Pneumatic sampling system collects hundreds of grams of sample in simulated planetary landing
PlanetVac, a pneumatic planetary sampling system developed by Honeybee Robotics, reached a milestone with a successful sample collection demonstration on the Masten Space Systems Xodiac rocket. The test, part of NASA’s Flight Opportunities program, sought to prove that PlanetVac could survive and perform attached to the foot of a spacecraft, including withstanding intense heat, vibration, and landing loads of a rocket touch-down. By successfully gathering over 300 grams of regolith in a single operation from the surface of the Mojave desert, an analogous environment to Mars and the Moon, PlanetVac demonstrated its ability to gather materials for analysis in a simpler, more cost-effective manner than possible with a scoop or other traditional approaches to sampling.
PlanetVac is a highly flexible pneumatic sampling system that can be integrated into a range of spacecraft and mission architectures to collect surface samples from nearly any planetary body. In the simplest architecture, and the one used for the PlanetVac Xodiac tests, the sampler seamlessly replaces the foot of the lander, with almost no modification necessary for the rest of the spacecraft. When the rocket touches down, PlanetVac makes contact with the planetary surface. Compressed gas is injected into the sampler, which lofts material into a designated sample collection container or a scientific instrument, which can be right next to PlanetVac, or elsewhere on the spacecraft. The device uses only a single actuator to trigger the gas flow, greatly reducing complexity and risk for gathering surface samples.
“Honeybee has been developing the pneumatic-based PlanetVac sample acquisition and transfer system for over a decade, and the most recent successful test is a real milestone in terms of validating the concept and its reliability for a future flight,” said Kris Zacny, Director of Exploration Technologies Group, Honeybee Robotics. “We’re incredibly happy with the results. The sampling system worked exactly as intended, and we got more than three times the amount of material we had hoped to sample. This latest testing was only possible with the support of NASA, The Planetary Society, and our partners at Masten Space Systems.”

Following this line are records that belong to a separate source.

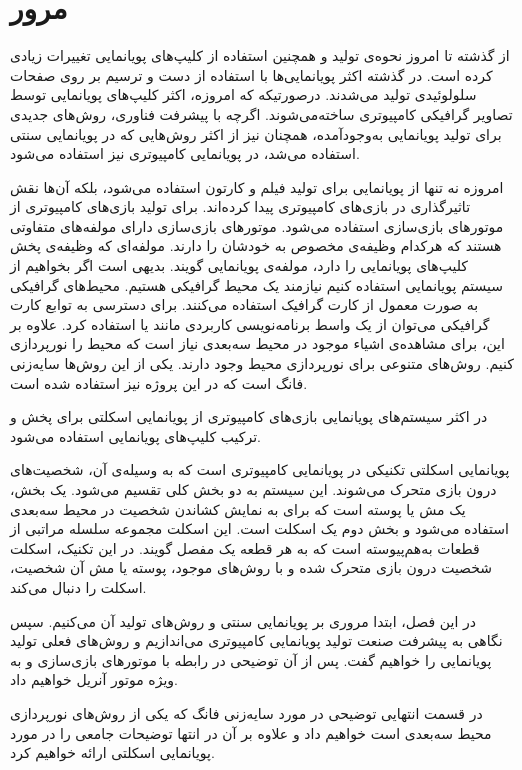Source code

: \chapter { مرور }

از گذشته تا امروز نحوه‌ی تولید و همچنین استفاده از کلیپ‌های پویانمایی تغییرات زیادی کرده است.
در گذشته اکثر پویانمایی‌ها با استفاده از دست و ترسیم بر روی صفحات سلولوئیدی تولید می‌شدند.
درصورتیکه که امروزه، اکثر کلیپ‌های پویانمایی توسط تصاویر گرافیکی کامپیوتری ساخته‌می‌شوند.
اگرچه با پیشرفت فناوری، روش‌های جدیدی برای تولید پویانمایی به‌وجودآمده، همچنان نیز از اکثر روش‌هایی که در 
پویانمایی سنتی استفاده می‌شد، در پویانمایی کامپیوتری نیز استفاده می‌شود.

امروزه نه تنها از پویانمایی برای تولید فیلم و کارتون استفاده می‌شود، بلکه آن‌ها نقش 
تاثیرگذاری در بازی‌های کامپیوتری پیدا کرده‌اند.
برای تولید بازی‌های کامپیوتری از موتور‌های بازی‌سازی استفاده می‌شود.
موتور‌های بازی‌سازی دارای مولفه‌های متفاوتی هستند که هرکدام وظیفه‌ی مخصوص به خودشان را دارند.
مولفه‌ای که وظیفه‌ی پخش کلیپ‌های پویانمایی را دارد، مولفه‌ی پویانمایی گویند.
بدیهی است اگر بخواهیم از سیستم پویانمایی استفاده کنیم نیازمند یک محیط گرافیکی هستیم.
محیط‌های گرافیکی به صورت معمول از کارت گرافیک استفاده می‌کنند. برای دسترسی به توابع 
کارت گرافیکی می‌توان از یک واسط برنامه‌نویسی کاربردی مانند 
یا
استفاده کرد.
علاوه بر این، برای مشاهده‌ی اشیاء موجود در محیط سه‌بعدی نیاز است که محیط را نورپردازی کنیم.
روش‌های متنوعی برای نورپردازی محیط وجود دارند. یکی از این روش‌ها 
سایه‌زنی فانگ
است که در این پروژه نیز استفاده شده است.

در اکثر سیستم‌های پویانمایی بازی‌های کامپیوتری از پویانمایی اسکلتی برای پخش و ترکیب کلیپ‌های پویانمایی 
استفاده می‌شود.

پویانمایی اسکلتی تکنیکی در پویانمایی کامپیوتری است که به وسیله‌ی آن، شخصیت‌های درون بازی متحرک می‌شوند. 
این سیستم به دو بخش کلی تقسیم می‌شود.
یک بخش، یک مش یا پوسته است که برای به نمایش کشاندن شخصیت در محیط سه‌بعدی استفاده می‌شود و بخش دوم یک اسکلت است. این اسکلت مجموعه سلسله مراتبی از قطعات به‌‌هم‌پیوسته است که به هر قطعه یک مفصل گویند.
در این تکنیک، اسکلت شخصیت درون بازی متحرک شده و با روش‌های موجود، پوسته یا مش آن شخصیت، اسکلت را دنبال می‌کند.


در این فصل، ابتدا مروری بر پویانمایی سنتی و روش‌های تولید آن می‌کنیم. سپس نگاهی به 
پیشرفت صنعت تولید پویانمایی کامپیوتری می‌اندازیم و روش‌های فعلی تولید پویانمایی را خواهیم گفت.
پس از آن توضیحی در رابطه با موتور‌های بازی‌سازی و به ویژه موتور آنریل خواهیم داد.

در قسمت انتهایی توضیحی در مورد 
سایه‌زنی فانگ
که یکی از روش‌های نورپردازی محیط سه‌بعدی است خواهیم داد و علاوه بر آن
در انتها توضیحات جامعی را در مورد پویانمایی اسکلتی ارائه خواهیم کرد.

PlanetVac is suitable as a complement or backup sampling system for a range of landers to the Moon, Mars, or any other body covered in regolith. With low mass and minimal complexity, it can reduce the risks associated with surface sampling, and reliably collect soil using the type of pressurized gas often already onboard landing vehicles. Previously, the pneumatic system was successfully tested in a vacuum chamber at simulated lunar gravity (on zero-g airplane) and lifted 60 grams of JSC-1a lunar regolith simulant with just 10 milligrams of pressurized nitrogen gas.